- Coordinates: 37°55′04″N 092°41′41″W﻿ / ﻿37.91778°N 92.69472°W
- Country: United States
- State: Missouri
- County: Camden

Area
- • Total: 73.43 sq mi (190.17 km^{2})
- • Land: 72.36 sq mi (187.41 km^{2})
- • Water: 1.07 sq mi (2.76 km^{2}) 1.45%
- Elevation: 1,145 ft (349 m)

Population (2000)
- • Total: 2,466
- • Density: 34/sq mi (13.2/km^{2})
- FIPS code: 29-77038
- GNIS feature ID: 0766394

= Warren Township, Camden County, Missouri =

Township in the US state of Missouri

Warren Township is one of eleven townships in Camden County, Missouri, USA. As of the 2000 census, its population was 2,466.

Warren Township was established in 1841, and most likely named after Joseph Warren.

==Geography==
Warren Township covers an area of 73.42 sqmi and contains no incorporated settlements.

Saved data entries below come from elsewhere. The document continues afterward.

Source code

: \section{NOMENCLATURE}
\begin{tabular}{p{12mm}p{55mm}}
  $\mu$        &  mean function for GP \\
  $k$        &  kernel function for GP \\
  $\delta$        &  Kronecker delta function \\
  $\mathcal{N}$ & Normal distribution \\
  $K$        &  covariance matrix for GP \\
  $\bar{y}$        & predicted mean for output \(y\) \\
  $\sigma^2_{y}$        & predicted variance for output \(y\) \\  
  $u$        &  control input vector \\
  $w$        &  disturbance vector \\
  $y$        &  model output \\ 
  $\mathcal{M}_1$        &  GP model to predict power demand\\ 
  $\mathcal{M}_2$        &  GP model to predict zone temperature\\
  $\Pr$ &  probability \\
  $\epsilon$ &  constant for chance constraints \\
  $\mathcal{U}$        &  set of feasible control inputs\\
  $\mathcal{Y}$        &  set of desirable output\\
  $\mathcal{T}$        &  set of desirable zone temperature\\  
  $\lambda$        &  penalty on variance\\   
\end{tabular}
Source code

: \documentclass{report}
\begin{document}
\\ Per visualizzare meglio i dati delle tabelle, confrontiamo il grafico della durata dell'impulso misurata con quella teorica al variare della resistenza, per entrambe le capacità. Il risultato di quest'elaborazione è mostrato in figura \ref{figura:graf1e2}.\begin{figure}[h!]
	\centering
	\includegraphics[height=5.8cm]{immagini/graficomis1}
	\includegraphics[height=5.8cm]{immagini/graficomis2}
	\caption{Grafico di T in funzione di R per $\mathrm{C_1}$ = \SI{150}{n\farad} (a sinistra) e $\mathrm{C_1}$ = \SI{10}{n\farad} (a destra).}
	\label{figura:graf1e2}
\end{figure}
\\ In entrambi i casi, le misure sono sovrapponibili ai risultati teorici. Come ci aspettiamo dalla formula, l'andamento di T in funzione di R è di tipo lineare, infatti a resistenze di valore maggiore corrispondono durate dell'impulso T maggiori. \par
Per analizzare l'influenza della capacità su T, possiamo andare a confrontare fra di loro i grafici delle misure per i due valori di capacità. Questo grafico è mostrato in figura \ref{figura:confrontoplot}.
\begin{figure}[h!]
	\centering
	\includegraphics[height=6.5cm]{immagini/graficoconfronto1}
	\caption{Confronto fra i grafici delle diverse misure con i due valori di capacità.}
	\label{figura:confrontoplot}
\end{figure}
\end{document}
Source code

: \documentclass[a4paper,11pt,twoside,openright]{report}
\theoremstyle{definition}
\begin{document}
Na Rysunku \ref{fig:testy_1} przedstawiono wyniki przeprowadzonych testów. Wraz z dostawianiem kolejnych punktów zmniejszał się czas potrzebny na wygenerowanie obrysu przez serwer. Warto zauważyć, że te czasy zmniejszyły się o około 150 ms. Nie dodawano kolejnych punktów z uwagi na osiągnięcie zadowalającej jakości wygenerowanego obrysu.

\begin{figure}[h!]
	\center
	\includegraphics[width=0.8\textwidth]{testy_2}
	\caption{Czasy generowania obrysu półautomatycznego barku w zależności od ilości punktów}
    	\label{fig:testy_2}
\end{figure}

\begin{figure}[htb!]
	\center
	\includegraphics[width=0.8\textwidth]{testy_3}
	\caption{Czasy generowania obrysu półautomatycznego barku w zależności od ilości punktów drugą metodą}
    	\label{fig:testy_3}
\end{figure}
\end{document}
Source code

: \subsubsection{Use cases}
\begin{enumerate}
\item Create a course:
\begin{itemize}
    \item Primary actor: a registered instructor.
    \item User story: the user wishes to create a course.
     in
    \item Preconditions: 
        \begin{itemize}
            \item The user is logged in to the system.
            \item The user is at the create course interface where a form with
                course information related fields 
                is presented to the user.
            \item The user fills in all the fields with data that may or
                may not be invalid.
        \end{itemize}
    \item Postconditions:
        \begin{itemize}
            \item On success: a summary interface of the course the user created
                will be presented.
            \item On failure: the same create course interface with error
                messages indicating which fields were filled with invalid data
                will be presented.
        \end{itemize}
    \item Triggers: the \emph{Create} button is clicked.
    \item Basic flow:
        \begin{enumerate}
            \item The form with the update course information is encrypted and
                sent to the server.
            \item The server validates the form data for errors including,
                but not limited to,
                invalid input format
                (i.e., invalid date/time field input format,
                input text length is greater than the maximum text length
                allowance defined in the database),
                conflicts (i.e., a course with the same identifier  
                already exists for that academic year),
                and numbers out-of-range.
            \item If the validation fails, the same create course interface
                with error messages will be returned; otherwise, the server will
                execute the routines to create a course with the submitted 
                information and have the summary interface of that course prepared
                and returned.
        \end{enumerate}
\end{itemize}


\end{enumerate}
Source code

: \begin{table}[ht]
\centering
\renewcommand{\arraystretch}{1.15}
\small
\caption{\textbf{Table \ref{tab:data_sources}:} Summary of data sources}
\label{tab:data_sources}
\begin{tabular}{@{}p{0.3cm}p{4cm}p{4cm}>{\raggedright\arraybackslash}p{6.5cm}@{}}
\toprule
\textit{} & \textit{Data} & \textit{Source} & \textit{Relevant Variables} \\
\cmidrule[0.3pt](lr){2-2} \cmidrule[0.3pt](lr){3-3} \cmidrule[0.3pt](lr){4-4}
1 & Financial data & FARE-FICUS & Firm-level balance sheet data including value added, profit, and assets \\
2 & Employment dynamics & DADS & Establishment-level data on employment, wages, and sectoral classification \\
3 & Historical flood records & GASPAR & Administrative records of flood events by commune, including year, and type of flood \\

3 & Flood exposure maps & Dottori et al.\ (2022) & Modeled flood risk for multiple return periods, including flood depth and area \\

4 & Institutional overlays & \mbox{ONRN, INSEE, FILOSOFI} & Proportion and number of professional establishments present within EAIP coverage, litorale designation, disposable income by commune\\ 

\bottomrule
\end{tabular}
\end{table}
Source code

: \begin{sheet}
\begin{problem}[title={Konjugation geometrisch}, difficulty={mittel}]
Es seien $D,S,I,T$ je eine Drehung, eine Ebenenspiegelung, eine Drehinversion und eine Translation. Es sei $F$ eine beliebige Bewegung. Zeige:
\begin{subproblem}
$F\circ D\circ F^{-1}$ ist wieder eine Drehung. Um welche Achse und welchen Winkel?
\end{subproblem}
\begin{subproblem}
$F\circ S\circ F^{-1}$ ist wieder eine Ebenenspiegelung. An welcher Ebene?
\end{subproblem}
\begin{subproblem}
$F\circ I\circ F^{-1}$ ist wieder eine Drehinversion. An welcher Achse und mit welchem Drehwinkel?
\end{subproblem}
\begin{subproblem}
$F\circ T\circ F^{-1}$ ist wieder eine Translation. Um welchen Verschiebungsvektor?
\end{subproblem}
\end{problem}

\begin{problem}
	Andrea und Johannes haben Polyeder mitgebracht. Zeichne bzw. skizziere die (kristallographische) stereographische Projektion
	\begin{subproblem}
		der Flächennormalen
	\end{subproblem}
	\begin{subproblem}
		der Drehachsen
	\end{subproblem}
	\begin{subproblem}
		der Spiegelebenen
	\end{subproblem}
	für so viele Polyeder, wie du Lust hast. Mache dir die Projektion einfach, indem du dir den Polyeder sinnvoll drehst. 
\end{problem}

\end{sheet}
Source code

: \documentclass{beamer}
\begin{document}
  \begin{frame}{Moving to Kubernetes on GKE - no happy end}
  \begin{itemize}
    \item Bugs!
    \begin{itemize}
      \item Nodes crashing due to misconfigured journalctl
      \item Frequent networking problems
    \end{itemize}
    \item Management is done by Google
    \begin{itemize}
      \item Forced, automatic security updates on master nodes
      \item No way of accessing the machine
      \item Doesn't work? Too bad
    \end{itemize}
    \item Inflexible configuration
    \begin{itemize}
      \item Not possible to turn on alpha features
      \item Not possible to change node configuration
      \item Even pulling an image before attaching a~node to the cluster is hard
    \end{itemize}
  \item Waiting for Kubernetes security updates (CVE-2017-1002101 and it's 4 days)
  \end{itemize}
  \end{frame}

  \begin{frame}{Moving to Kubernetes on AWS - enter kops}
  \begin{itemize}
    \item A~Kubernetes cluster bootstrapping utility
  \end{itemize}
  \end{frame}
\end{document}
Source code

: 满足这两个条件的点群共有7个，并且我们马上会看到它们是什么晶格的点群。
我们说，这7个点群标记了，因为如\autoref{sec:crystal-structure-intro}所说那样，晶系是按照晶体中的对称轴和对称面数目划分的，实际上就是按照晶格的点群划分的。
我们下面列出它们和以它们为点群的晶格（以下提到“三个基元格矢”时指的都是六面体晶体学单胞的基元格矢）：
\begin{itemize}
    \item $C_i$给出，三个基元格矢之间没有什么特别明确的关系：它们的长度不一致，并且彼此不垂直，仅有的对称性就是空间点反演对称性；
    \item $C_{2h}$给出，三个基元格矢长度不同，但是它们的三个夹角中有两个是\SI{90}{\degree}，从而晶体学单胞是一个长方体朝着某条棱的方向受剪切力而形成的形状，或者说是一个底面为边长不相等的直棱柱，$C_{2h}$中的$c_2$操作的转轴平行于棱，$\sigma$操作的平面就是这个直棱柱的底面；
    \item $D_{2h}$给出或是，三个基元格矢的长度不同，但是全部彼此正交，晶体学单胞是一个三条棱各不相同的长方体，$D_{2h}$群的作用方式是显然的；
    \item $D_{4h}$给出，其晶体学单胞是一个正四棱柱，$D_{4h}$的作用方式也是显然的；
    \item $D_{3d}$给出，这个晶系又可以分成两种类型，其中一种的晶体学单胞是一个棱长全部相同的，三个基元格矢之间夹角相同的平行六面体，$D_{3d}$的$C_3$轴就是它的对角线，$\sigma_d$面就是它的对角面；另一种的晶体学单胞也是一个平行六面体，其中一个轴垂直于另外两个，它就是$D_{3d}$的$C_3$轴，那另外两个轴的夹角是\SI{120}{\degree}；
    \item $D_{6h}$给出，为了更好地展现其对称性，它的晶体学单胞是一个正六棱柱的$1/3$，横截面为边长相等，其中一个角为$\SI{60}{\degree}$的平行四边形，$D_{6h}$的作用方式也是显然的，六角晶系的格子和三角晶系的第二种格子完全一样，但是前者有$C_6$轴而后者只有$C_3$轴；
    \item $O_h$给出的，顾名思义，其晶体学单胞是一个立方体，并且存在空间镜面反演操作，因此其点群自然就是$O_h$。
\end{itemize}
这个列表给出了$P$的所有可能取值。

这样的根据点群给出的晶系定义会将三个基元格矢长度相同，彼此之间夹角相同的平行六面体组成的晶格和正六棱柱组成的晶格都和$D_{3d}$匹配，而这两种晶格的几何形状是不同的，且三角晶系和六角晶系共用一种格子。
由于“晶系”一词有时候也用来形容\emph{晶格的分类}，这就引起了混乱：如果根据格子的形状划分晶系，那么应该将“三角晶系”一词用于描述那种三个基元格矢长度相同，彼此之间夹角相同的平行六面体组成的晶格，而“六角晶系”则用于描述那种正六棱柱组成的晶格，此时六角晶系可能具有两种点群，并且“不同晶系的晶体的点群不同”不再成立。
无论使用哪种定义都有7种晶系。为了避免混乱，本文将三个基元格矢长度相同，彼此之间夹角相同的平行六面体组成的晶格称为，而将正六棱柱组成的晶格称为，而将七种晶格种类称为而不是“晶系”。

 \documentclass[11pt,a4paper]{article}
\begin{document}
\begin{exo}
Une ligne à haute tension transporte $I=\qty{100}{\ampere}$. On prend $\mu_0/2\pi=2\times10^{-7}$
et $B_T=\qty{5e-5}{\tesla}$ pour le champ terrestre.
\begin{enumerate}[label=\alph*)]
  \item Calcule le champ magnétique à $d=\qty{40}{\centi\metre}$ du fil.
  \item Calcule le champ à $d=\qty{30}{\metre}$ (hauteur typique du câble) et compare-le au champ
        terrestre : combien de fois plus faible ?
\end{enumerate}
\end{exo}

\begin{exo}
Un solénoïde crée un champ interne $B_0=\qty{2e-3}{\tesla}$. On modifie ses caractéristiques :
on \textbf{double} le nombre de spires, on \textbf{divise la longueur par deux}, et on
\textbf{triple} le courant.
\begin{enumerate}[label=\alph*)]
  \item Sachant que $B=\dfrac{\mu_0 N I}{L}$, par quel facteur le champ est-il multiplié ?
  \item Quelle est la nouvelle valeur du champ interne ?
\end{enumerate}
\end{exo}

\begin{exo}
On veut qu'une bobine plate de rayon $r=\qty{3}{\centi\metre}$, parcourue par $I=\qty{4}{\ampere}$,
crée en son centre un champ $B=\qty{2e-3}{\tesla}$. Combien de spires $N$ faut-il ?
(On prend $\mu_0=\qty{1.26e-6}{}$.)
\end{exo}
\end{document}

It contains seven cemeteries: Baker, Claiborne, Dickerson, Garrison, Lodge, Stone and Webster.

Trout Glen Pool is within this township. The streams of Arnold Branch, Bank Branch, Forbes Branch, Niangua River, Spencer Creek and Weaver Creek run through this township.

==Transportation==
Warren Township contains one airport or landing strip, Camdenton Memorial Airport.